En las últimas décadas, ha habido un aumento en el interés por la comida y la bebida de calidad, lo que incluye un renovado interés en el vino. Muchas son las regiones vinícolas que han desarrollado una industria turística alrededor del vino, ofreciendo recorridos por viñedos, degustaciones y actividades relacionadas. Las experiencias vinícolas se han convertido en una forma de turismo especializado y muchas son las bodegas que aprovechan sus recursos para ofrecer Wine Experience inolvidables. Tenuta Casenuove, una bodega maravillosa ubicada en el corazón de Chianti Classico, en Panzano, en la Toscana (Italia), se extiende sobre una superficie de 120 hectáreas, 30 hectáreas de viñedos, en una sugerente sucesión de colinas y viñedos. Un lugar mágico donde, además de poder disfrutar del paisaje circundante, permite deleitarse de unas experiencias sensoriales únicas a través de sus vinos. Propiedad del grupo vinícola Austruy, conocido por sus fincas francesas de alto potencial, Tenuta Casenuove ha sabido aprovechar la elegancia de los viñedos toscanos para satisfacer a los amantes del vino más exigentes.

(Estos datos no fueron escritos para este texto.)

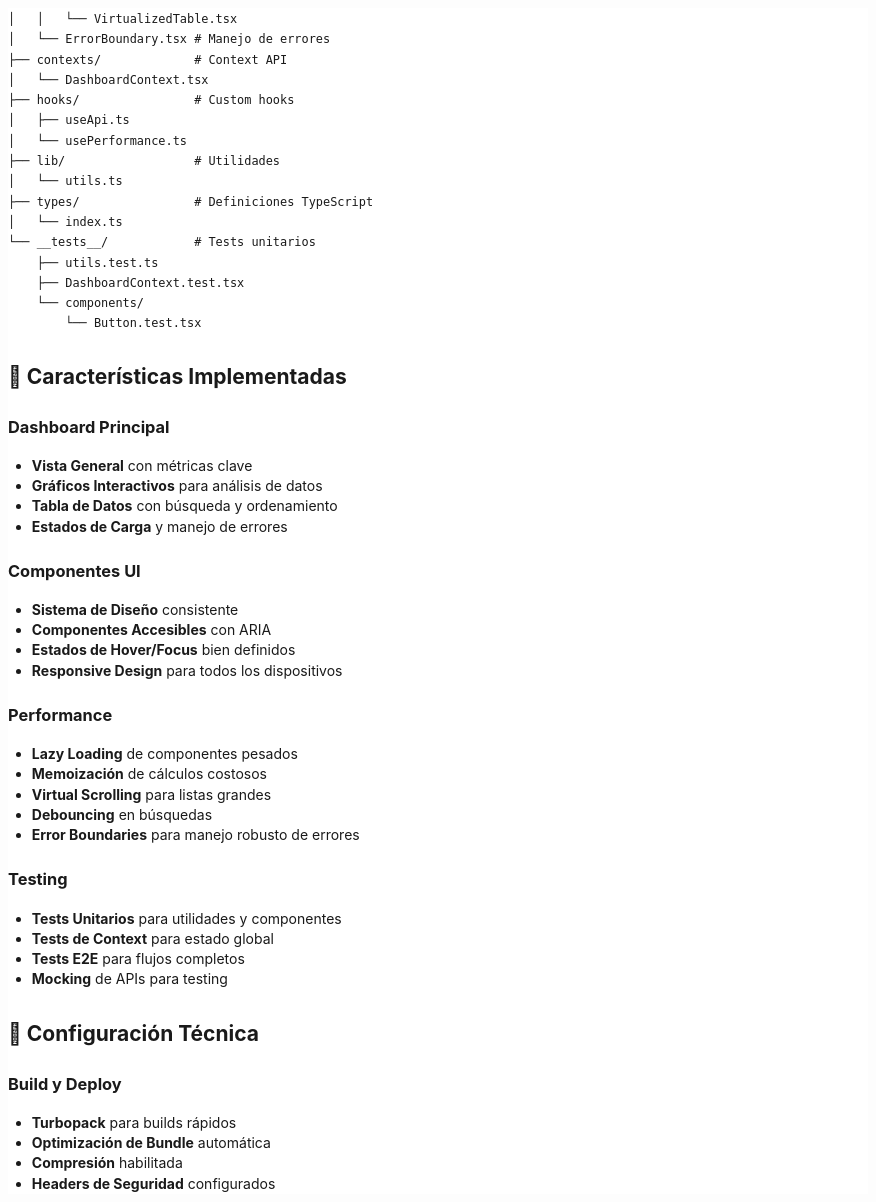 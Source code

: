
 ```
│   │   └── VirtualizedTable.tsx
│   └── ErrorBoundary.tsx # Manejo de errores
├── contexts/             # Context API
│   └── DashboardContext.tsx
├── hooks/                # Custom hooks
│   ├── useApi.ts
│   └── usePerformance.ts
├── lib/                  # Utilidades
│   └── utils.ts
├── types/                # Definiciones TypeScript
│   └── index.ts
└── __tests__/            # Tests unitarios
    ├── utils.test.ts
    ├── DashboardContext.test.tsx
    └── components/
        └── Button.test.tsx
```

## 🎯 Características Implementadas

### Dashboard Principal
- **Vista General** con métricas clave
- **Gráficos Interactivos** para análisis de datos
- **Tabla de Datos** con búsqueda y ordenamiento
- **Estados de Carga** y manejo de errores

### Componentes UI
- **Sistema de Diseño** consistente
- **Componentes Accesibles** con ARIA
- **Estados de Hover/Focus** bien definidos
- **Responsive Design** para todos los dispositivos

### Performance
- **Lazy Loading** de componentes pesados
- **Memoización** de cálculos costosos
- **Virtual Scrolling** para listas grandes
- **Debouncing** en búsquedas
- **Error Boundaries** para manejo robusto de errores

### Testing
- **Tests Unitarios** para utilidades y componentes
- **Tests de Context** para estado global
- **Tests E2E** para flujos completos
- **Mocking** de APIs para testing

## 🔧 Configuración Técnica

### Build y Deploy
- **Turbopack** para builds rápidos
- **Optimización de Bundle** automática
- **Compresión** habilitada
- **Headers de Seguridad** configurados
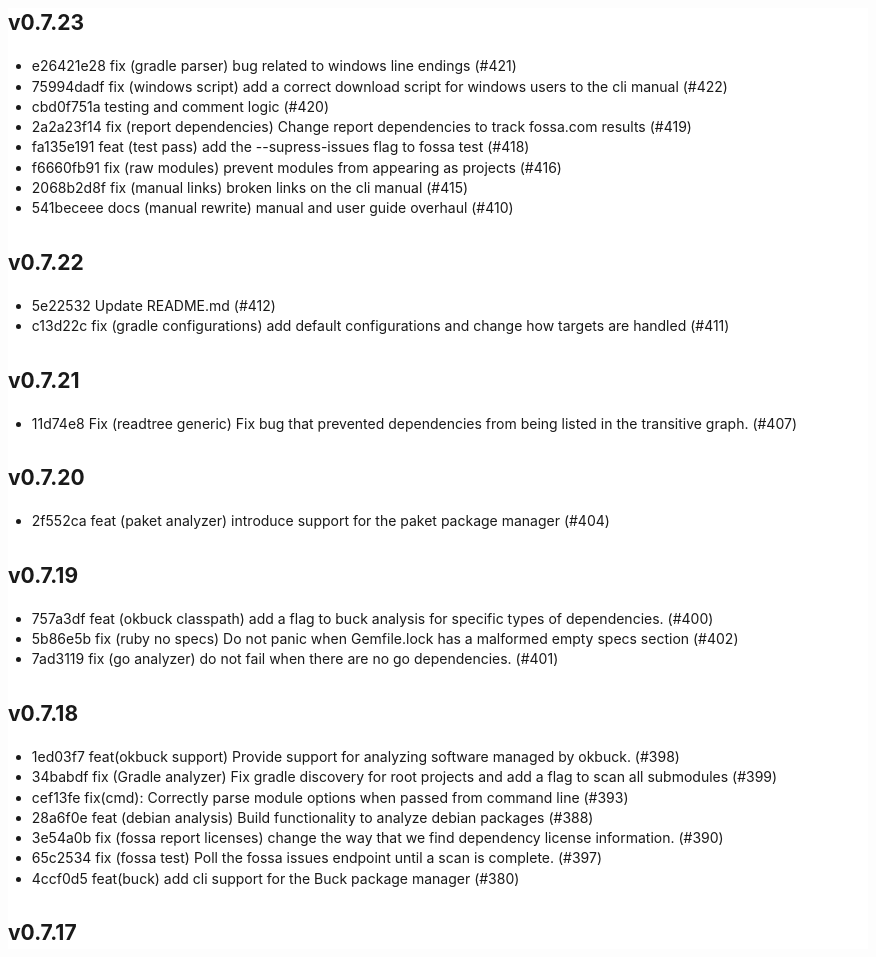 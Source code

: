 ## v0.7.23

- e26421e28 fix (gradle parser) bug related to windows line endings (#421)
- 75994dadf fix (windows script) add a correct download script for windows users to the cli manual (#422)
- cbd0f751a testing and comment logic (#420)
- 2a2a23f14 fix (report dependencies) Change report dependencies to track fossa.com results (#419)
- fa135e191 feat (test pass) add the --supress-issues flag to fossa test (#418)
- f6660fb91 fix (raw modules) prevent modules from appearing as projects (#416)
- 2068b2d8f fix (manual links) broken links on the cli manual (#415)
- 541beceee docs (manual rewrite) manual and user guide overhaul (#410)

## v0.7.22

- 5e22532 Update README.md (#412)
- c13d22c fix (gradle configurations) add default configurations and change how targets are handled (#411)

## v0.7.21

- 11d74e8 Fix (readtree generic) Fix bug that prevented dependencies from being listed in the transitive graph. (#407)

## v0.7.20

- 2f552ca feat (paket analyzer) introduce support for the paket package manager (#404)

## v0.7.19

- 757a3df feat (okbuck classpath) add a flag to buck analysis for specific types of dependencies. (#400)
- 5b86e5b fix (ruby no specs) Do not panic when Gemfile.lock has a malformed empty specs section (#402)
- 7ad3119 fix (go analyzer) do not fail when there are no go dependencies. (#401)

## v0.7.18

- 1ed03f7 feat(okbuck support) Provide support for analyzing software managed by okbuck. (#398)
- 34babdf fix (Gradle analyzer) Fix gradle discovery for root projects and add a flag to scan all submodules (#399)
- cef13fe fix(cmd): Correctly parse module options when passed from command line (#393)
- 28a6f0e feat (debian analysis) Build functionality to analyze debian packages (#388)
- 3e54a0b fix (fossa report licenses) change the way that we find dependency license information. (#390)
- 65c2534 fix (fossa test) Poll the fossa issues endpoint until a scan is complete. (#397)
- 4ccf0d5 feat(buck) add cli support for the Buck package manager (#380)

## v0.7.17
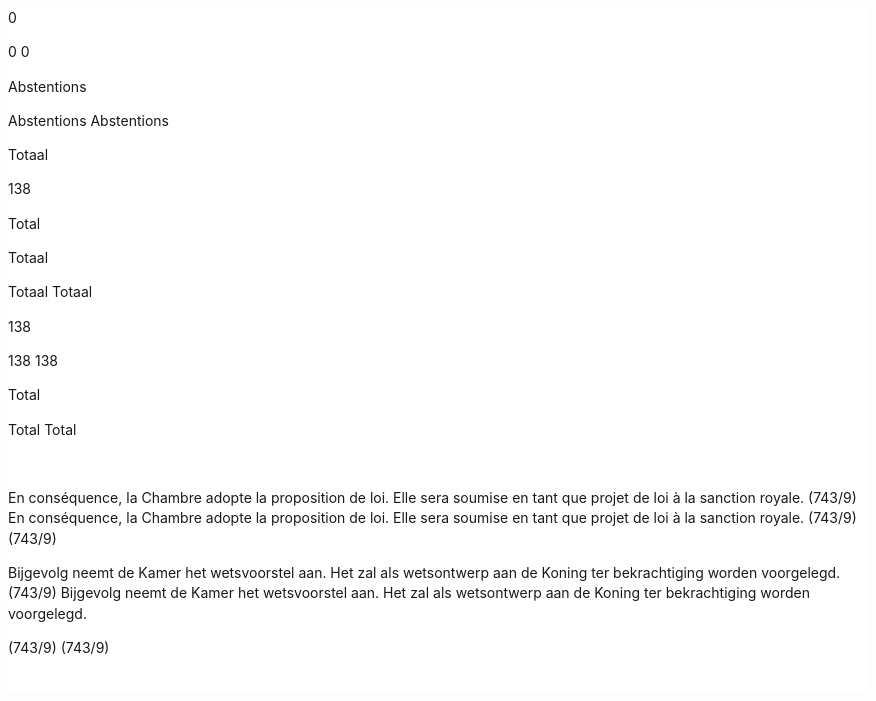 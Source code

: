 
0

0
0


Abstentions

Abstentions
Abstentions



Totaal


138


Total



Totaal

Totaal
Totaal


138

138
138


Total

Total
Total

 
 

En conséquence, la Chambre adopte la
proposition de loi. Elle sera soumise en tant que projet de loi à la sanction
royale. (743/9)
En conséquence, la Chambre adopte la
proposition de loi. Elle sera soumise en tant que projet de loi à la sanction
royale. 
(743/9)
(743/9)


Bijgevolg neemt de Kamer het wetsvoorstel
aan. Het zal als wetsontwerp aan de Koning ter bekrachtiging worden voorgelegd.
(743/9)
Bijgevolg neemt de Kamer het wetsvoorstel
aan. Het zal als wetsontwerp aan de Koning ter bekrachtiging worden voorgelegd.

(743/9)
(743/9)


 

Uno de sus grandes representantes es Tenuta Casenuove Chianti Classico Riserva, un vino tinto que, bajo la supervisión del prestigioso consultor Stéphane Derenoncourt, nace a partir de la variedad estrella de la Toscana, la sangiovese. Cepas que son cultivadas ecológicamente y vendimiadas a mano en el momento óptimo de maduración y que son vinificadas en depósitos de hormigón vitrificado con remontados y delestage. Tras un desfangado mediante una prensa vertical, el vino pasa por un período de refinamiento de 12 meses en tanques de cemento y toneles de 500 litros de primer y segundo paso. Finalmente, el vino se afina aún más en botella durante 24 meses antes de salir al mercado.

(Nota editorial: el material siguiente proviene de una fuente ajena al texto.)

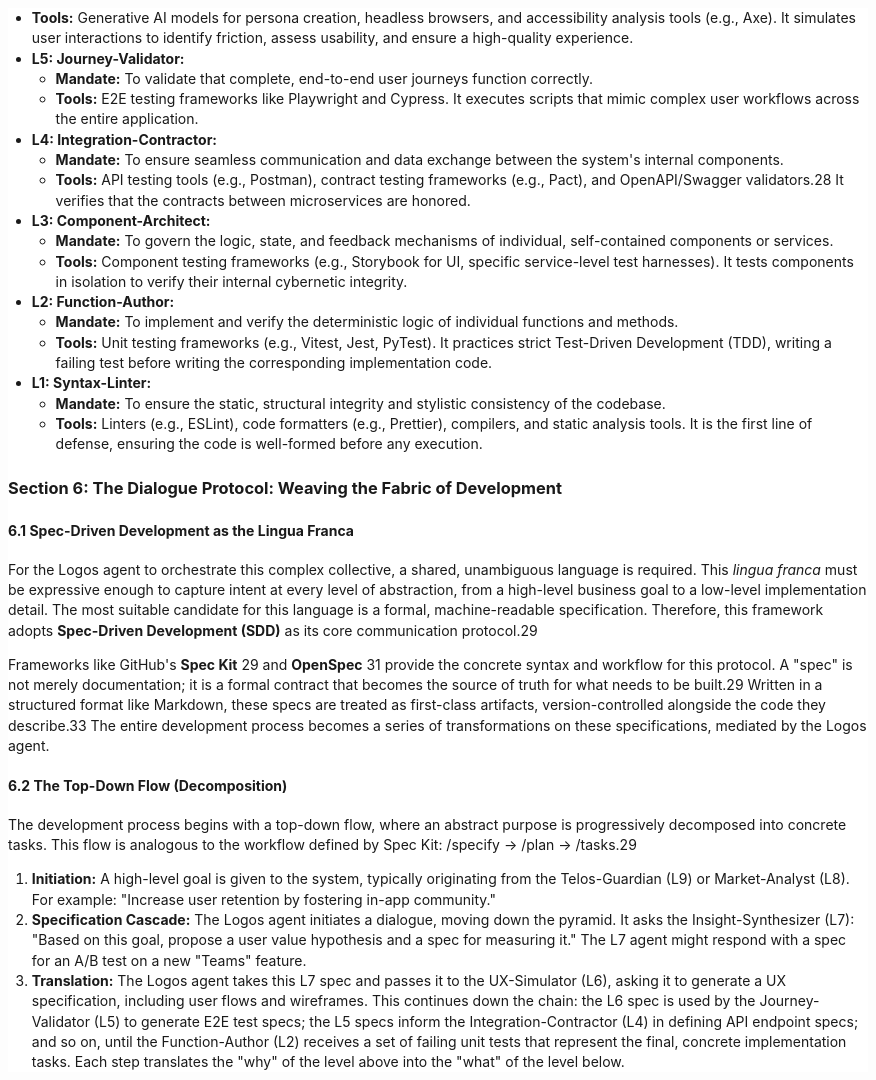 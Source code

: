   * **Tools:** Generative AI models for persona creation, headless browsers, and accessibility analysis tools (e.g., Axe). It simulates user interactions to identify friction, assess usability, and ensure a high-quality experience.  
* **L5: Journey-Validator:**  
  * **Mandate:** To validate that complete, end-to-end user journeys function correctly.  
  * **Tools:** E2E testing frameworks like Playwright and Cypress. It executes scripts that mimic complex user workflows across the entire application.  
* **L4: Integration-Contractor:**  
  * **Mandate:** To ensure seamless communication and data exchange between the system's internal components.  
  * **Tools:** API testing tools (e.g., Postman), contract testing frameworks (e.g., Pact), and OpenAPI/Swagger validators.28 It verifies that the contracts between microservices are honored.  
* **L3: Component-Architect:**  
  * **Mandate:** To govern the logic, state, and feedback mechanisms of individual, self-contained components or services.  
  * **Tools:** Component testing frameworks (e.g., Storybook for UI, specific service-level test harnesses). It tests components in isolation to verify their internal cybernetic integrity.  
* **L2: Function-Author:**  
  * **Mandate:** To implement and verify the deterministic logic of individual functions and methods.  
  * **Tools:** Unit testing frameworks (e.g., Vitest, Jest, PyTest). It practices strict Test-Driven Development (TDD), writing a failing test before writing the corresponding implementation code.  
* **L1: Syntax-Linter:**  
  * **Mandate:** To ensure the static, structural integrity and stylistic consistency of the codebase.  
  * **Tools:** Linters (e.g., ESLint), code formatters (e.g., Prettier), compilers, and static analysis tools. It is the first line of defense, ensuring the code is well-formed before any execution.

### **Section 6: The Dialogue Protocol: Weaving the Fabric of Development**

#### **6.1 Spec-Driven Development as the Lingua Franca**

For the Logos agent to orchestrate this complex collective, a shared, unambiguous language is required. This *lingua franca* must be expressive enough to capture intent at every level of abstraction, from a high-level business goal to a low-level implementation detail. The most suitable candidate for this language is a formal, machine-readable specification. Therefore, this framework adopts **Spec-Driven Development (SDD)** as its core communication protocol.29

Frameworks like GitHub's **Spec Kit** 29 and **OpenSpec** 31 provide the concrete syntax and workflow for this protocol. A "spec" is not merely documentation; it is a formal contract that becomes the source of truth for what needs to be built.29 Written in a structured format like Markdown, these specs are treated as first-class artifacts, version-controlled alongside the code they describe.33 The entire development process becomes a series of transformations on these specifications, mediated by the Logos agent.

#### **6.2 The Top-Down Flow (Decomposition)**

The development process begins with a top-down flow, where an abstract purpose is progressively decomposed into concrete tasks. This flow is analogous to the workflow defined by Spec Kit: /specify \-\> /plan \-\> /tasks.29

1. **Initiation:** A high-level goal is given to the system, typically originating from the Telos-Guardian (L9) or Market-Analyst (L8). For example: "Increase user retention by fostering in-app community."  
2. **Specification Cascade:** The Logos agent initiates a dialogue, moving down the pyramid. It asks the Insight-Synthesizer (L7): "Based on this goal, propose a user value hypothesis and a spec for measuring it." The L7 agent might respond with a spec for an A/B test on a new "Teams" feature.  
3. **Translation:** The Logos agent takes this L7 spec and passes it to the UX-Simulator (L6), asking it to generate a UX specification, including user flows and wireframes. This continues down the chain: the L6 spec is used by the Journey-Validator (L5) to generate E2E test specs; the L5 specs inform the Integration-Contractor (L4) in defining API endpoint specs; and so on, until the Function-Author (L2) receives a set of failing unit tests that represent the final, concrete implementation tasks. Each step translates the "why" of the level above into the "what" of the level below.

Guiado por la experiencia de distinguidos maestros del vino y respaldado por la prestigiosa designación DOCG Chianti Classico Riserva, Tenuta Casenuove Chianti Classico Riserva encarna la esencia de un paisaje verdaderamente singular. Esta etiqueta no solo representa un vino excepcional, sino que también ofrece una experiencia vinícola que trasciende fronteras.